SELECT "A1"."PROJECT_ID"                   "PROJECT_ID",
       "A1"."PROJECT_NAME"                 "PROJECT_NAME",
       "A1"."STATUS"                       "STATUS",
       "A1"."LAST_DAYS_TO_SHOW_IN_REPORTS" "LAST_DAYS_TO_SHOW_IN_REPORTS"
FROM   "DEMO5"."PROJECTS" "A1"

A 10053 trace shows that the predicate is not added by the Query Transformer either (which I think is a good thing, as the Transformer should not change the meaning of the query):

.
.
.
******************************************
----- Current SQL Statement for this session (sql_id=dcthaywgmzra7) -----
select * from projects
*******************************************
.
.
.
=====================================
SPD: BEGIN context at statement level
=====================================
Stmt: ******* UNPARSED QUERY IS *******
SELECT "PROJECTS"."PROJECT_ID" "PROJECT_ID","PROJECTS"."PROJECT_NAME" "PROJECT_NAME","PROJECTS"."STATUS" "STATUS","PROJECTS"."LAST_DAYS_TO_SHOW_IN_REPORTS" "LAST_DAYS_TO_SHOW_IN_REPORTS" FROM "DEMO5"."PROJECTS" "PROJECTS" WHERE "PROJECTS"."ORA_ARCHIVE_STATE"='0'
Objects referenced in the statement
  PROJECTS[PROJECTS] 113224, type = 1
Objects in the hash table
  Hash table Object 113224, type = 1, ownerid = 8465150763180795273:
    No Dynamic Sampling Directives for the object
Return code in qosdInitDirCtx: ENBLD
===================================
SPD: END context at statement level
===================================
Final query after transformations:******* UNPARSED QUERY IS *******
SELECT "PROJECTS"."PROJECT_ID" "PROJECT_ID","PROJECTS"."PROJECT_NAME" "PROJECT_NAME","PROJECTS"."STATUS" "STATUS","PROJECTS"."LAST_DAYS_TO_SHOW_IN_REPORTS" "LAST_DAYS_TO_SHOW_IN_REPORTS" FROM "DEMO5"."PROJECTS" "PROJECTS" WHERE "PROJECTS"."ORA_ARCHIVE_STATE"='0'
kkoqbc: optimizing query block SEL$1 (#0)
.
.
.

A 10046 trace file contains no indication for ORA_ARCHIVE_STATE at all.

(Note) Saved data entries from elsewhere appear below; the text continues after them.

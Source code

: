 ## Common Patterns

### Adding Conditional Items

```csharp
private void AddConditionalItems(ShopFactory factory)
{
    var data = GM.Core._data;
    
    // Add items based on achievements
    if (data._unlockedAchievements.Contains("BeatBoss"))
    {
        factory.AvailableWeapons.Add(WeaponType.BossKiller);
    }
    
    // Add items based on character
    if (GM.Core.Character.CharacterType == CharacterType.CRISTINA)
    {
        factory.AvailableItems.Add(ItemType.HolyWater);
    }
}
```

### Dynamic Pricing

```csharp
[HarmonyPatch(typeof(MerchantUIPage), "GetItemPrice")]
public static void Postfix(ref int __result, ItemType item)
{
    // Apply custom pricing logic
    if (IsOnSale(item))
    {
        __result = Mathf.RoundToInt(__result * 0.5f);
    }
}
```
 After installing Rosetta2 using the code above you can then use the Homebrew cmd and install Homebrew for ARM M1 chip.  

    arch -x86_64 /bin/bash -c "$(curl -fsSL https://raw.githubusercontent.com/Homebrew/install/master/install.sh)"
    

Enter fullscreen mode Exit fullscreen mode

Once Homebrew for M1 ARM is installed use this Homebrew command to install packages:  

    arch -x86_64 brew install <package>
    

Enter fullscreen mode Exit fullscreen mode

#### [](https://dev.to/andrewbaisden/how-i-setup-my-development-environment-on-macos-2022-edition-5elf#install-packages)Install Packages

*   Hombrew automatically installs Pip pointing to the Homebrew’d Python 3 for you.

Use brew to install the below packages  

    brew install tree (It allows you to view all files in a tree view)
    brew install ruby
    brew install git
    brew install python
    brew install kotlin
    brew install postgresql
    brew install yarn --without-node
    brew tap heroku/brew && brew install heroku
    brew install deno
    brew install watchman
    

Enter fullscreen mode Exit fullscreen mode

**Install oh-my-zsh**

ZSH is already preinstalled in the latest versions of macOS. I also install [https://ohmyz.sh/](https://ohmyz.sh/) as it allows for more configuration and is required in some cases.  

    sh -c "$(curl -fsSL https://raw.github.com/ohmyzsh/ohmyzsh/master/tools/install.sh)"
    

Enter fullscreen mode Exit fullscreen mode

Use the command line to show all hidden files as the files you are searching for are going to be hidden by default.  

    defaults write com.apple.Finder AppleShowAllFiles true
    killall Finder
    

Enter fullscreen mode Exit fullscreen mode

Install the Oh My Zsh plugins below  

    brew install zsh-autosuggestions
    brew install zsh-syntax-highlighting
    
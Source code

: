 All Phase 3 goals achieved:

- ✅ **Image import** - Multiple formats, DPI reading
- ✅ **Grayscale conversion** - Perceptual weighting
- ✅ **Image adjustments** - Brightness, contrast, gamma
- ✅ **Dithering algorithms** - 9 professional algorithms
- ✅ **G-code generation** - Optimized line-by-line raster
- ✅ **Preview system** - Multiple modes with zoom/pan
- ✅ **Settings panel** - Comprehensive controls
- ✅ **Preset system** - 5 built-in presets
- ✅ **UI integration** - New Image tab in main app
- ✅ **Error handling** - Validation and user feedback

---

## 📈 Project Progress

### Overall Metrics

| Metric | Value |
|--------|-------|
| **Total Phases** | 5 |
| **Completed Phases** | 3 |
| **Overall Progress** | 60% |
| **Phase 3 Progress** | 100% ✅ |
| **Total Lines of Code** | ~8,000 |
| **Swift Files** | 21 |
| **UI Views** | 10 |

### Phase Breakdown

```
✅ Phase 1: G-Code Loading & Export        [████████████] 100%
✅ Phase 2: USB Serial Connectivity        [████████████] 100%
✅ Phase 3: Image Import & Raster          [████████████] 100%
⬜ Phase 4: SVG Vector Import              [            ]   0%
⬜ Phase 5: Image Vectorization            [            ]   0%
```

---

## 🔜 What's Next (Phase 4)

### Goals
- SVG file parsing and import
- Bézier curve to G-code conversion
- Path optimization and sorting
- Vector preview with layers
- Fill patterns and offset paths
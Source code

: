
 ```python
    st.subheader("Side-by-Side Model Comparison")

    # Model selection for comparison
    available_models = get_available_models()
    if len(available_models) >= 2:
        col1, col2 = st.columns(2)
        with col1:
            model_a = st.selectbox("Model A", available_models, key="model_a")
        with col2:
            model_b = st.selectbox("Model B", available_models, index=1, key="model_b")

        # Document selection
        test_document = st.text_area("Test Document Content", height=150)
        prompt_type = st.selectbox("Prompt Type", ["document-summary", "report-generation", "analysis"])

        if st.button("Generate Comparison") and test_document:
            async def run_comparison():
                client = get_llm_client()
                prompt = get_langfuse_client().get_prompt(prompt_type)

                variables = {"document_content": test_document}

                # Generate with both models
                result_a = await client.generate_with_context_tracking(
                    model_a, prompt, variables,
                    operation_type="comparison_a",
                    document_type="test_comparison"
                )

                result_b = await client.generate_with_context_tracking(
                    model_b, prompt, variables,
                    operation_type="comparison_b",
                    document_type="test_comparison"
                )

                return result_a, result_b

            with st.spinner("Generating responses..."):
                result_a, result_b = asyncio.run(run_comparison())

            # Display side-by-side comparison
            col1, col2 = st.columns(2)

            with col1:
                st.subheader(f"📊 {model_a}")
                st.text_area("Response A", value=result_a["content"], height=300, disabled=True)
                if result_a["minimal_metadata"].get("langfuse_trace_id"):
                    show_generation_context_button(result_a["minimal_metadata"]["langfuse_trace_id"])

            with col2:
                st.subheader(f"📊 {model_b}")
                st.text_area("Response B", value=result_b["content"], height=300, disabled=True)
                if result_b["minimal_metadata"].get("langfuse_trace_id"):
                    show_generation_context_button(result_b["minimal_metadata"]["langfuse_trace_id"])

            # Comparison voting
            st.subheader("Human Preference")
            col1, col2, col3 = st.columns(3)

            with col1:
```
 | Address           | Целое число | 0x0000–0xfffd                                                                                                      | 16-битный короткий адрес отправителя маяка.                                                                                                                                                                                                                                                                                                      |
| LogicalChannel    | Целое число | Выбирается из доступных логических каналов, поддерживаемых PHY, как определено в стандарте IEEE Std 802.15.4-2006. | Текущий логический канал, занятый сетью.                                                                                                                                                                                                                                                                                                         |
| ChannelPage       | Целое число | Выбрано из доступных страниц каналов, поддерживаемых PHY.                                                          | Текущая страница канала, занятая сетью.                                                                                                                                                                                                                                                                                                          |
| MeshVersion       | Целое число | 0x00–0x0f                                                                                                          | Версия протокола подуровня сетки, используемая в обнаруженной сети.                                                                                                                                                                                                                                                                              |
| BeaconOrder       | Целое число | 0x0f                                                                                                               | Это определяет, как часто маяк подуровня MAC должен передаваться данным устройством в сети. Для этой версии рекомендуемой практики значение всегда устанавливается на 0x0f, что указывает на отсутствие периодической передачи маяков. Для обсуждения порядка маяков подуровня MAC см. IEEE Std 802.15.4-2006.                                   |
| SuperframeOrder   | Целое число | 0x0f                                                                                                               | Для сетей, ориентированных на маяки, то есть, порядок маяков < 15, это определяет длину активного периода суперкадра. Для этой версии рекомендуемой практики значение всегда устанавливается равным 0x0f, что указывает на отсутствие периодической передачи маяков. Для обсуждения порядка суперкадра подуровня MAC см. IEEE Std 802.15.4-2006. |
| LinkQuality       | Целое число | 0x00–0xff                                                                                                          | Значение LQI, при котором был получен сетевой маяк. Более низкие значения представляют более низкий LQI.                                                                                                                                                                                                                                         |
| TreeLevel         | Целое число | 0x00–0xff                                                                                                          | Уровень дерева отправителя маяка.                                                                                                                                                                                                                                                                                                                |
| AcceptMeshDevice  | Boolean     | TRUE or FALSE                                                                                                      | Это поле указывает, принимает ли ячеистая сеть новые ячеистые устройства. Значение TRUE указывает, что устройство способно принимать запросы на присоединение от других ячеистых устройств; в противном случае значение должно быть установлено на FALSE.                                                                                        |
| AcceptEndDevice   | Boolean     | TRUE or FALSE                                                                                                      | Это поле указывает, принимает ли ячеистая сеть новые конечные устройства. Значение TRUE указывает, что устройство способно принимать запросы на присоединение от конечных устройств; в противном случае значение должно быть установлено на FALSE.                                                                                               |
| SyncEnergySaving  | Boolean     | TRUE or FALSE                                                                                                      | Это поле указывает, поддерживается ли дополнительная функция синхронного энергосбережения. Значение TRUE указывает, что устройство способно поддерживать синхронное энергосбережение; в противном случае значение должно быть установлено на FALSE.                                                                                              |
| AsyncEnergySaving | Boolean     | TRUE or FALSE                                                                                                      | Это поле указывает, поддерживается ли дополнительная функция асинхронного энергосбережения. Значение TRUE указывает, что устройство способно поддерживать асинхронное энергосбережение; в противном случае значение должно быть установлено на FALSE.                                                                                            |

Comparing 10053 trace files of the statement select * from projects between two executions – one with the default behavior where the predicate is added and the second with “alter session set ROW ARCHIVAL VISIBILITY = ALL” which returns all the records with no filtering on ORA_ARCHIVE_STATE – shows only one significant difference: under Compilation Environment Dump we see that ilm_filter = 0 in the former and ilm_filter = 1 in the latter.

So the predicate on ORA_ARCHIVE_STATE is probably added by neither the Parser nor the Query Transformer. I don’t know who does add it and when, but it seems that it is not done in the “standard” way Oracle usually do such things. Perhaps if it would have been done in the standard way, this bug (look at the “The Bad News” section) would not have happened.